Choose the workflows to test first

Start with tasks where a small mistake creates real damage. Good early tests involve sending a message to a customer, changing a record in a trusted system, or spending money through a refund, credit, purchase, or cloud action. Those cases expose weak prompts and bad tool choices fast because the outcome is visible and hard to ignore.

Do not begin with a broad sample of everything the AI might do. Pick three flows: one in sales, one in support, and one in ops. That gives you enough variety to spot patterns without creating a review pile nobody finishes.

A simple starting set works well. In sales, test a flow that replies to an inbound lead, qualifies the request, and updates the CRM stage. In support, use a billing or delivery issue where the agent needs to look up account details and decide whether a refund is even possible. In ops, pick a routine request such as an access change, a deployment step, or a service restart request.

Use examples from recent work, not workshop prompts someone wrote to make the system look good. Real tasks include vague wording, copied notes, missing details, and odd customer behavior. That mess is useful because prompt failures usually show up there first.
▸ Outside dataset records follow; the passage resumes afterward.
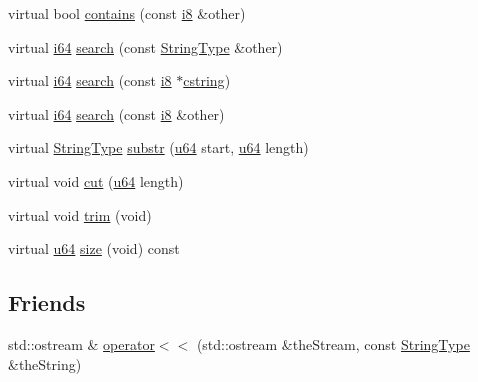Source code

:\begin{DoxyCompactItemize}
\item 
virtual bool \hyperlink{classcrap_1_1types_1_1_string_type_a375d7dbc736770bd3174970fb626e56e}{contains} (const \hyperlink{types_8h_ae3702327b5f47e83b431e22b33da7b58}{i8} \&other)
\item 
virtual \hyperlink{types_8h_a85cb35fbe5bf2961d7ad5f26814a91a2}{i64} \hyperlink{classcrap_1_1types_1_1_string_type_a64dccc0cc06f3538660e782a43ab8f65}{search} (const \hyperlink{classcrap_1_1types_1_1_string_type}{String\-Type} \&other)
\item 
virtual \hyperlink{types_8h_a85cb35fbe5bf2961d7ad5f26814a91a2}{i64} \hyperlink{classcrap_1_1types_1_1_string_type_a5c90ea8f14bf8ad0073166ec09ed3532}{search} (const \hyperlink{types_8h_ae3702327b5f47e83b431e22b33da7b58}{i8} $\ast$\hyperlink{types_8h_a5849681cb91aa8afef6996d9d9e90881}{cstring})
\item 
virtual \hyperlink{types_8h_a85cb35fbe5bf2961d7ad5f26814a91a2}{i64} \hyperlink{classcrap_1_1types_1_1_string_type_a3646c1e3c2868c3deef46c499addc76e}{search} (const \hyperlink{types_8h_ae3702327b5f47e83b431e22b33da7b58}{i8} \&other)
\item 
virtual \hyperlink{classcrap_1_1types_1_1_string_type}{String\-Type} \hyperlink{classcrap_1_1types_1_1_string_type_a18aecdc9e5a7a5b796bb821bce8d6b84}{substr} (\hyperlink{types_8h_a3f7e2bcbb0b4c338f3c4f6c937cd4234}{u64} start, \hyperlink{types_8h_a3f7e2bcbb0b4c338f3c4f6c937cd4234}{u64} length)
\item 
virtual void \hyperlink{classcrap_1_1types_1_1_string_type_a1f4ebfbcdfe55a123b842ac5cc62de63}{cut} (\hyperlink{types_8h_a3f7e2bcbb0b4c338f3c4f6c937cd4234}{u64} length)
\item 
virtual void \hyperlink{classcrap_1_1types_1_1_string_type_abb48d7045dde133e5fdaca3931fb98ce}{trim} (void)
\item 
virtual \hyperlink{types_8h_a3f7e2bcbb0b4c338f3c4f6c937cd4234}{u64} \hyperlink{classcrap_1_1types_1_1_string_type_a3fa2463111147974522a81ed18ecebd0}{size} (void) const 
\end{DoxyCompactItemize}
\subsection*{Friends}
\begin{DoxyCompactItemize}
\item 
std\-::ostream \& \hyperlink{classcrap_1_1types_1_1_string_type_ad095f64d4f01e53e91f0b02fb6ab3880}{operator$<$$<$} (std\-::ostream \&the\-Stream, const \hyperlink{classcrap_1_1types_1_1_string_type}{String\-Type} \&the\-String)
\end{DoxyCompactItemize}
Remove private data before you test. Replace names, emails, phone numbers, account IDs, and anything regulated. Keep the shape of the task intact, though. If a support ticket came in angry and unclear, the test case should feel the same.

Keep the first round small enough for manual review. Three to five real examples for each workflow is usually enough. Someone should read the prompt, watch each tool call, check whether the AI asked for approval at the right time, and judge the final action.

If you start with thirty cases per team, people skim. When people skim, they miss why the workflow failed. These tests work better when the sample is small, concrete, and close to work your team handled last week.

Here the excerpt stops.